A sweeping security study has revealed that dozens of third-party LLM API routers — the intermediary services developers use to cheaply access AI models — are actively compromising the AI agent supply chain by injecting malicious tool calls, stealing cloud credentials, and even draining cryptocurrency wallets.
The research, titled "Your Agent Is Mine: Measuring Malicious Intermediary Attacks on the LLM Supply Chain," was conducted by researchers at UC Santa Barbara, UC San Diego, World Liberty Financial, and blockchain security firm Fuzzland. The paper was published on April 9 and has rapidly drawn attention across the AI and cybersecurity communities.
What the Researchers Found
The team examined 428 LLM routers — 28 paid services sourced from marketplaces like Taobao, Xianyu, and Shopify storefronts, along with 400 free routers from public developer communities. Of those, 26 exhibited clearly malicious or suspicious behavior.
Nine routers actively injected malicious code into tool-call responses, with one paid router and eight free ones caught rewriting JSON outputs before they reached execution layers. Seventeen routers accessed or exfiltrated researcher-controlled AWS credentials. One router successfully drained cryptocurrency from a private key in a controlled test wallet. Two routers deployed adaptive evasion triggers designed to avoid detection during security audits.
The leaked credentials from the study yielded access to 100 million GPT-5.4 tokens and extensive unauthorized Codex sessions. In weakly configured test environments, compromised routers generated 2 billion billed tokens across 440 sessions.
Why This Matters Now
The vulnerability is particularly acute because LLM routers terminate TLS connections, giving them plaintext access to everything passing through — prompts, API keys, private keys, and tool calls. As AI agents increasingly operate autonomously, executing code and managing sensitive workflows without human review, a single compromised router can cascade into full system takeover.

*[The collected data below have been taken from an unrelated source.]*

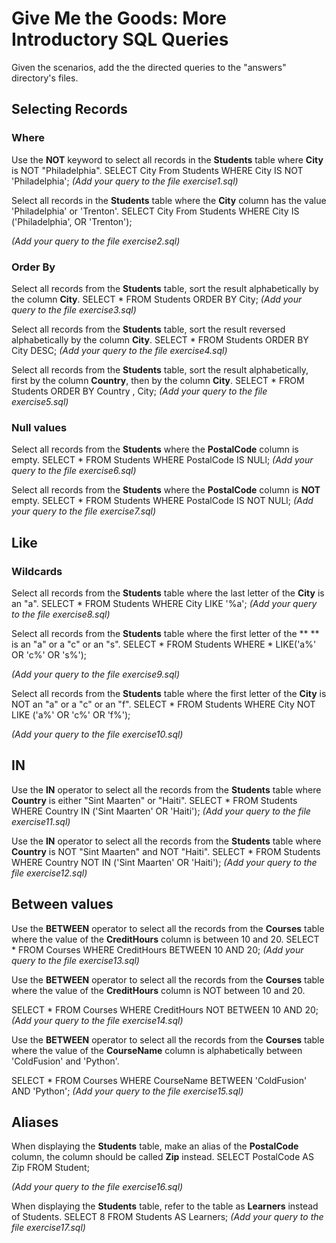 # Give Me the Goods: More Introductory SQL Queries
Given the scenarios, add the the directed queries to the "answers" directory's files.

## Selecting Records

### Where

Use the **NOT** keyword to select all records in the **Students** table where **City** is NOT "Philadelphia".
SELECT City From Students WHERE City IS NOT 'Philadelphia';
*(Add your query to the file exercise1.sql)*

Select all records in the **Students** table where the **City** column has the value 'Philadelphia' or 'Trenton'.
SELECT City From Students WHERE City IS ('Philadelphia', OR 'Trenton');

*(Add your query to the file exercise2.sql)*

### Order By
Select all records from the **Students** table, sort the result alphabetically by the column **City**.
SELECT * FROM Students ORDER BY City; 
*(Add your query to the file exercise3.sql)*

Select all records from the **Students** table, sort the result reversed alphabetically by the column **City**.
SELECT * FROM Students ORDER BY City DESC;
*(Add your query to the file exercise4.sql)*

Select all records from the **Students** table, sort the result alphabetically, first by the column **Country**, then by the column **City**.
SELECT * FROM Students ORDER BY Country , City;
*(Add your query to the file exercise5.sql)*

### Null values
Select all records from the **Students** where the **PostalCode** column is empty.
SELECT * FROM Students WHERE PostalCode  IS NULl;
*(Add your query to the file exercise6.sql)*

Select all records from the **Students** where the **PostalCode** column is **NOT** empty.
SELECT * FROM Students WHERE PostalCode  IS NOT NULl;
*(Add your query to the file exercise7.sql)*


## Like

### Wildcards 
Select all records from the **Students** table where the last letter of the **City** is an "a".
SELECT * FROM Students WHERE City LIKE '%a';
*(Add your query to the file exercise8.sql)*


Select all records from the **Students** table where the first letter of the **
** is an "a" or a "c" or an "s".
SELECT * FROM Students WHERE * LIKE('a%' OR 'c%' OR 's%');

*(Add your query to the file exercise9.sql)*


Select all records from the **Students** table where the first letter of the **City** is NOT an "a" or a "c" or an "f".
SELECT * FROM Students WHERE City NOT LIKE ('a%' OR 'c%' OR 'f%');

*(Add your query to the file exercise10.sql)*


## IN
Use the **IN** operator to select all the records from the **Students** table where **Country** is either "Sint Maarten" or "Haiti".
SELECT * FROM Students WHERE Country IN ('Sint Maarten' OR 'Haiti');
*(Add your query to the file exercise11.sql)*


Use the **IN** operator to select all the records from the **Students** table where **Country** is NOT "Sint Maarten" and NOT "Haiti".
SELECT * FROM Students WHERE Country NOT IN ('Sint Maarten' OR 'Haiti');
*(Add your query to the file exercise12.sql)*
 
## Between values

Use the **BETWEEN** operator to select all the records from the **Courses** table where the value of the **CreditHours** column is between 10 and 20.
SELECT * FROM Courses WHERE CreditHours BETWEEN 10 AND 20;
*(Add your query to the file exercise13.sql)*

Use the **BETWEEN** operator to select all the records from the **Courses** table where the value of the **CreditHours** column is NOT between 10 and 20.

SELECT * FROM Courses WHERE CreditHours NOT BETWEEN 10 AND 20;
*(Add your query to the file exercise14.sql)*

Use the **BETWEEN** operator to select all the records from the **Courses** table where the value of the **CourseName** column is alphabetically between 'ColdFusion' and 'Python'.

SELECT * FROM Courses WHERE CourseName BETWEEN 'ColdFusion' AND 'Python';
*(Add your query to the file exercise15.sql)*

## Aliases

When displaying the **Students** table, make an alias of the **PostalCode** column, the column should be called **Zip** instead.
SELECT PostalCode AS Zip FROM Student;

*(Add your query to the file exercise16.sql)*


When displaying the **Students** table, refer to the table as **Learners** instead of Students.
SELECT 8 FROM Students AS Learners;
*(Add your query to the file exercise17.sql)*
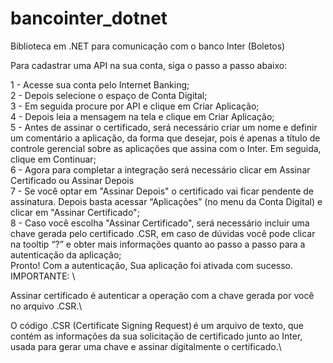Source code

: # bancointer_dotnet
Biblioteca em .NET para comunicação com o banco Inter (Boletos)


Para cadastrar uma API na sua conta, siga o passo a passo abaixo: 

1 - Acesse sua conta pelo Internet Banking; \
2 - Depois selecione o espaço de Conta Digital;\
3 - Em seguida procure por API e clique em Criar Aplicação; \
4 - Depois leia a mensagem na tela e clique em Criar Aplicação;\
5 - Antes de assinar o certificado, será necessário criar um nome e definir um comentário a aplicação, da forma que desejar, pois é apenas a título de controle gerencial sobre as aplicações que assina com o Inter. Em seguida, clique em Continuar;\
6 - Agora para completar a integração será necessário clicar em Assinar Certificado ou Assinar Depois \
7 - Se você optar em "Assinar Depois" o certificado vai ficar pendente de assinatura. Depois basta acessar “Aplicações” (no menu da Conta Digital) e clicar em "Assinar Certificado"; \
8 - Caso você escolha "Assinar Certificado", será necessário incluir uma chave gerada pelo certificado .CSR, em caso de dúvidas você pode clicar na tooltip “?” e obter mais informações quanto ao passo a passo para a autenticação da aplicação;\
Pronto! Com a autenticação, Sua aplicação foi ativada com sucesso. \
IMPORTANTE: \

Assinar certificado é autenticar a operação com a chave gerada por você no arquivo  .CSR.\

O código .CSR (Certificate Signing Request) é um arquivo de texto, que contém as informações da sua solicitação de certificado junto ao Inter, usada para gerar uma chave e assinar digitalmente o certificado.\
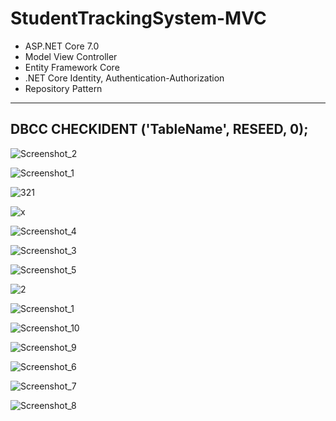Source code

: # StudentTrackingSystem-MVC
- ASP.NET Core 7.0
- Model View Controller
- Entity Framework Core
- .NET Core Identity, Authentication-Authorization
- Repository Pattern
-------------------------------------------------------
DBCC CHECKIDENT ('TableName', RESEED, 0);
------------------------------------------------------

![Screenshot_2](https://github.com/eraybahcegulu/StudentTrackingSystem-MVC/assets/84785201/9f782e2c-18a2-431e-a382-44e0d7efc424)

![Screenshot_1](https://github.com/eraybahcegulu/StudentTrackingSystem-MVC/assets/84785201/334b43a9-3967-476d-8c1f-09de7d16e07e)

![321](https://github.com/eraybahcegulu/StudentTrackingSystem-MVC/assets/84785201/0153413e-a5c7-44e2-be7d-8488e87780e3)

![x](https://github.com/eraybahcegulu/StudentTrackingSystem-MVC/assets/84785201/4b1b71fc-775b-4f03-ba2d-967f64fba7ee)

![Screenshot_4](https://github.com/eraybahcegulu/StudentTrackingSystem-MVC/assets/84785201/c67f0c3d-10d3-45f7-8fa5-b82629cf55c6)

![Screenshot_3](https://github.com/eraybahcegulu/StudentTrackingSystem-MVC/assets/84785201/58ba0be3-500c-4a2c-ba84-a58a89dc7e3d)

![Screenshot_5](https://github.com/eraybahcegulu/StudentTrackingSystem-MVC/assets/84785201/7d10c7b8-4a7d-4764-b8e9-28c321ce2b1e)

![2](https://github.com/eraybahcegulu/StudentTrackingSystem-MVC/assets/84785201/debbc3ca-0332-4203-b5d2-caebe012bfc4)

![Screenshot_1](https://github.com/eraybahcegulu/StudentTrackingSystem-MVC/assets/84785201/ab718489-a5f0-4959-a03b-cf144c206226)

![Screenshot_10](https://github.com/eraybahcegulu/StudentTrackingSystem-MVC/assets/84785201/bb9e0bd7-4b1f-4f16-aae1-c456f7fa4eb7)

![Screenshot_9](https://github.com/eraybahcegulu/StudentTrackingSystem-MVC/assets/84785201/fa45bae4-899c-484e-b5d0-e3395ca59f5b)

![Screenshot_6](https://github.com/eraybahcegulu/StudentTrackingSystem-MVC/assets/84785201/aa0d3393-70de-464d-9160-cc667971cef5)

![Screenshot_7](https://github.com/eraybahcegulu/StudentTrackingSystem-MVC/assets/84785201/eb3875ff-f75b-457b-af4d-cbf04eca8af5)

![Screenshot_8](https://github.com/eraybahcegulu/StudentTrackingSystem-MVC/assets/84785201/dc258de4-1259-4bd3-af58-25ba0dce4612)
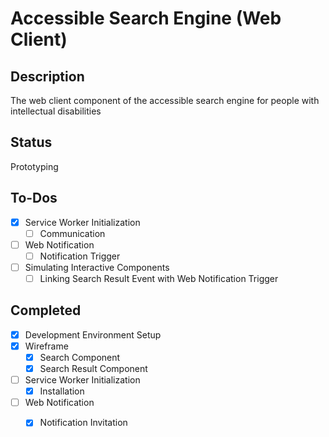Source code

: # Accessible Search Engine (Web Client)

## Description
The web client component of the accessible search engine for people with intellectual disabilities

## Status
Prototyping

## To-Dos
- [x] Service Worker Initialization
  - [ ] Communication
- [ ] Web Notification
  - [ ] Notification Trigger
- [ ] Simulating Interactive Components
  - [ ] Linking Search Result Event with Web Notification Trigger

## Completed
- [x] Development Environment Setup
- [x] Wireframe
  - [x] Search Component
  - [x] Search Result Component
- [ ] Service Worker Initialization
  - [x] Installation
- [ ] Web Notification
  - [x] Notification Invitation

The researchers noted that 91 percent of tested real-world Codex-like sessions ran with fully auto-approved tool execution, meaning malicious injections would proceed without any human checkpoint. One referenced client lost approximately $500,000 through a compromised router in a real-world incident.
A Growing Attack Surface
The researchers formalized four classes of router attacks: payload injection, secret exfiltration, dependency-targeted injection, and conditional delivery. They also developed "Mine," a research proxy for testing these vectors against four popular agent frameworks, and evaluated three client-side defenses.
Cryptocurrency developers and anyone using AI coding agents to work on smart contracts or wallets face the highest immediate risk. Private keys, seed phrases, and API tokens frequently pass through these systems in plaintext.
Recommended Defenses
The researchers recommend that developers avoid untrusted routers entirely, instead using official APIs or audited open-source alternatives. Teams should implement cryptographic verification of model responses, sandbox tool execution environments, enforce network allowlisting, and conduct regular security audits of their routing infrastructure. Most critically, sensitive credentials should never be transmitted through unverified intermediaries.